O trecho extraído do livro da Sabedoria começa com estas palavras: “Deus não fez a morte, nem tem prazer com a destruição dos vivos. Ele criou todas as coisas para existirem, e as criaturas do mundo são saudáveis: nelas não há nenhum veneno de morte, nem é a morte quem reina sobre a terra”. A morte é consequência do pecado (Rom 6,23).
Deus, que é o ser vivente por excelência, autodefine – Se da seguinte maneira: “Eu sou Aquele que sou” (Ex 3, 14). Ele não pode ser outra coisa senão o autor da vida. Ao criar o homem à sua imagem e semelhança, não lhe podia dar o destino da morte. A Sagrada Escritura é clara neste ponto: “Deus criou o homem para a imortalidade, e fê-lo à imagem da Sua própria natureza” (Sb 2,23). Qual é, pois, a origem da triste realidade da morte, de que ninguém pode fugir? A Bíblia apresenta-a, desde as suas primeiras páginas, como um castigo do pecado (Gn 3,19), e o trecho de Sabedoria 2,24, aludindo a essa ideia, pormenoriza: ”Por inveja do diabo que a morte entrou no mundo”. O maligno, incitando o homem ao pecado, arrastou-o para a morte total: morte física e morte espiritual, ou seja, separação eterna de Deus.

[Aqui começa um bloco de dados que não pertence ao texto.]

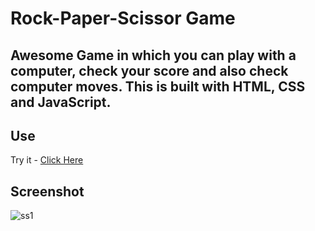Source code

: # Rock-Paper-Scissor Game

## Awesome Game in which you can play with a computer, check your score and also check computer moves. This is built with HTML, CSS and JavaScript.

## Use
Try it - [Click Here](https://nitish312.github.io/Rock-Paper-Scissor-Game/)

## Screenshot
![ss1](https://user-images.githubusercontent.com/94921807/184083916-3e278796-99f6-4b6a-ac3f-0cb87dcde4e4.PNG)
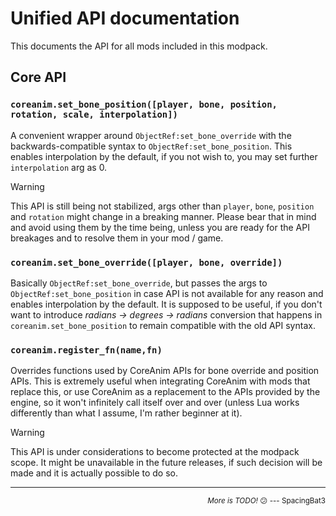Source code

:# Unified API documentation

This documents the API for all mods included in this modpack.

## Core API

### `coreanim.set_bone_position([player, bone, position, rotation, scale, interpolation])`

A convenient wrapper around `ObjectRef:set_bone_override` with the
backwards-compatible syntax to `ObjectRef:set_bone_position`. This
enables interpolation by the default, if you not wish to, you may set
further `interpolation` arg as 0.

> [!WARNING]
> This API is still being not stabilized, args other than `player`, `bone`,
> `position` and `rotation` might change in a breaking manner. Please bear that
> in mind and avoid using them by the time being, unless you are ready for the
> API breakages and to resolve them in your mod / game.

### `coreanim.set_bone_override([player, bone, override])`

Basically `ObjectRef:set_bone_override`, but passes the args to
`ObjectRef:set_bone_position` in case API is not available for any reason and
enables interpolation by the default. It is supposed to be useful, if you don't
want to introduce *radians → degrees → radians* conversion that happens in
`coreanim.set_bone_position` to remain compatible with the old API syntax.

### `coreanim.register_fn(name,fn)`

Overrides functions used by CoreAnim APIs for bone override and position APIs.
This is extremely useful when integrating CoreAnim with mods that replace this,
or use CoreAnim as a replacement to the APIs provided by the engine, so it won't
infinitely call itself over and over (unless Lua works differently than what
I assume, I'm rather beginner at it).

> [!WARNING]
> This API is under considerations to become protected at the modpack scope.
> It might be unavailable in the future releases, if such decision will be made
> and it is actually possible to do so.

---
<div align=right><sub><i>More is TODO!</i> 😕️ --- SpacingBat3</sub></div>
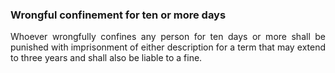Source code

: ### Wrongful confinement for ten or more days
<div style="text-align: justify">

Whoever wrongfully confines any person for ten days or more shall be punished with imprisonment of either description for a term that may extend to three years and shall also be liable to a fine.

</div>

Jesus, ao remir o homem do pecado, remiu-o também da morte; restitui-lhe plenamente o seu destino de vida eterna. Cristo manifesta este poder com as ressurreições que efetua. O Evangelho de hoje (Mc 5, 21-43) refere-se à ressurreição da filha de Jairo. Tal como no caso de Lázaro, Jesus não diz que ela está morta, mas que apenas dorme. “A criança não morreu, mas está dormindo” (Mc 5, 39); como, que para indicar que na morte, tal como no sono, é admissível despertar e que, para Ele, não é mais difícil ressuscitar um morto do que acordar uma pessoa que está dormindo.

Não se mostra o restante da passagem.